Your security and compliance program requirements include ensuring that personnel's laptops are protected effectively. This is often done through an MDM (mobile device manager) or the Vanta agent. These tools report back security information to Vanta. However, there may be instances when personnel prefer not to download these tools on their devices, and manual evidence should be collected instead.
Evidence Collection
Vanta requires four types of security checks on personnel's devices. These include hard drive encryption, password manager, anti-virus, and screen lock. Typically, the Vanta agent or an MDM would collect this information and feed it back into Vanta.
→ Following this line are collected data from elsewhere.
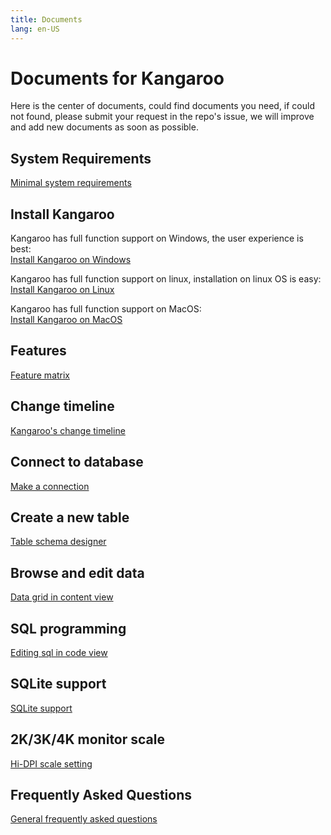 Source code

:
 ```yaml
---
title: Documents
lang: en-US
---
```


# Documents for Kangaroo
Here is the center of documents, could find documents you need, if could not found, please submit your request in the repo's issue, we will improve and add new documents as soon as possible. 

## System Requirements
[Minimal system requirements](system-requirements.md)

## Install Kangaroo
Kangaroo has full function support on Windows, the user experience is best:<br/>
[Install Kangaroo on Windows](install-windows.md)

Kangaroo has full function support on linux, installation on linux OS is easy:<br/>
[Install Kangaroo on Linux](install-linux.md)

Kangaroo has full function support on MacOS:<br/>
[Install Kangaroo on MacOS](install-macos.md)

## Features
[Feature matrix](feature-matrix.md)

## Change timeline
[Kangaroo's change timeline](changelog.md)

## Connect to database
[Make a connection](connection.md)

## Create a new table
[Table schema designer](designer-schema.md)

## Browse and edit data
[Data grid in content view](datagrid.md)

## SQL programming
[Editing sql in code view](editor.md)

## SQLite support
[SQLite support](sqlite.md)

## 2K/3K/4K monitor scale
[Hi-DPI scale setting](scale.md)

## Frequently Asked Questions
[General frequently asked questions](faq.md)

<Vssue :issue-id="2" :title="$title" />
If personnel under the scope of your audit do not want to download the MDM or Agent onto their device, it is still essential to provide evidence detailing the relevant security checks have been met. There are a few ways to provide manual evidence within Vanta for this purpose.
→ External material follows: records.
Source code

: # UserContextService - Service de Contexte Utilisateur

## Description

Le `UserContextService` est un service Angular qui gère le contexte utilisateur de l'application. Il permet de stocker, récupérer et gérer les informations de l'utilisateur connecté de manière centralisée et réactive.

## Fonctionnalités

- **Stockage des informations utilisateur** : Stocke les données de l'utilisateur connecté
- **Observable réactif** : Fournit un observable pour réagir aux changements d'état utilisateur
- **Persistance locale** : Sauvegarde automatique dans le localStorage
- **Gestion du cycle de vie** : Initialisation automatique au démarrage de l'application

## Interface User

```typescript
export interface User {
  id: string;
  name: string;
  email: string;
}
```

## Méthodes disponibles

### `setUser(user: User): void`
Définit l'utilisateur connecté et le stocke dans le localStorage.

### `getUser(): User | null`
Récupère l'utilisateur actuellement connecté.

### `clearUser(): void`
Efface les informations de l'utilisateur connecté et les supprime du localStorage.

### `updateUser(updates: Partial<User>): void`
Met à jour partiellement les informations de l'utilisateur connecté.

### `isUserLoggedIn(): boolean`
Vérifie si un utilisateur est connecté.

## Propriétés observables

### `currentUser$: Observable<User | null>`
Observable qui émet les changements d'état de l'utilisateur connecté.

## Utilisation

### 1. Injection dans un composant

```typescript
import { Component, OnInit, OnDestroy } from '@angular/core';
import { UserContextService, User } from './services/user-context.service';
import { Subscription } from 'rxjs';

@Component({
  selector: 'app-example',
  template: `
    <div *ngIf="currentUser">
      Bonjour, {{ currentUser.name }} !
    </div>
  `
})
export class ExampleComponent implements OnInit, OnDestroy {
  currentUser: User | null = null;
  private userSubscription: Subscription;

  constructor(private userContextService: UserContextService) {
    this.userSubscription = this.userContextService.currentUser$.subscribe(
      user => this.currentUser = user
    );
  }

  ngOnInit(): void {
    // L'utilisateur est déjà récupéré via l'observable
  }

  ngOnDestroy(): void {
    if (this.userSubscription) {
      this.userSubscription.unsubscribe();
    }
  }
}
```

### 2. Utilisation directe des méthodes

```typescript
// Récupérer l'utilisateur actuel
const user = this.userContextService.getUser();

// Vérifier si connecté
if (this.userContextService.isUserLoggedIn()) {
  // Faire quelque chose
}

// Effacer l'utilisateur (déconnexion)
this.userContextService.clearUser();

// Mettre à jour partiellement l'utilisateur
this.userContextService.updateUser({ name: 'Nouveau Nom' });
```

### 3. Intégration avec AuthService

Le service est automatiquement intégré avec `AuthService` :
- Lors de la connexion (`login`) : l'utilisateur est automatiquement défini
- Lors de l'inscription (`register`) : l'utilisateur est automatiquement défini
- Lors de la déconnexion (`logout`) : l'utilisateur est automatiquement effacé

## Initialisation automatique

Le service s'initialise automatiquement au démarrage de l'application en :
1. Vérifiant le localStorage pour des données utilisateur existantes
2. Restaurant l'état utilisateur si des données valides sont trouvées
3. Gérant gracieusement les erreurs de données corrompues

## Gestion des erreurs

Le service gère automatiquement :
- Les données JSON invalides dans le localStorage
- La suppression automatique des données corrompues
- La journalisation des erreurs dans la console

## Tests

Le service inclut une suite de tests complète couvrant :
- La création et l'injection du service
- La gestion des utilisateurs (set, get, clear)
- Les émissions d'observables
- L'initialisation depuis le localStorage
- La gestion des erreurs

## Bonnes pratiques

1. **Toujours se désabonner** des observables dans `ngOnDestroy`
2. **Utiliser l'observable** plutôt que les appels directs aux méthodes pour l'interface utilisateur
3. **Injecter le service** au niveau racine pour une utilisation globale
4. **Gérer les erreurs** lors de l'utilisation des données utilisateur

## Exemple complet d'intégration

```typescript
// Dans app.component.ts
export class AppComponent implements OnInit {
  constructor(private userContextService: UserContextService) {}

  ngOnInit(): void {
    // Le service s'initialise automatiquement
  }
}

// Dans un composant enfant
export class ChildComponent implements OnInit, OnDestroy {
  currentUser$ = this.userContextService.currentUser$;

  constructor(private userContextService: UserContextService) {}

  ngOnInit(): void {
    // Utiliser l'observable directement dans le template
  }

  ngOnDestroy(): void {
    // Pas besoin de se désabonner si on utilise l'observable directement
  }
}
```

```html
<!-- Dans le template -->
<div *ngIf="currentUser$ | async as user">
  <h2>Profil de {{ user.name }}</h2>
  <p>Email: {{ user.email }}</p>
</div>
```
Creating a Custom Document
The first option would be to create a custom document for the personnel without an MDM or Vanta agent installed on their device.
From the Documents page, select Add document
Add the appropriate details as they relate to the document, and select Create document
Collect evidence from your personnel indicating they have the proper security checks enabled; screenshots are a common practice for evidence collection.
Upload evidence as needed, and mark the document complete when ready.
The controls you will want to map to this custom document will be the following:
If you have added users who won't be downloading an MDM or the Vanta agent into a specific group, we suggest adding this manual evidence collection as a custom task for their onboarding task list.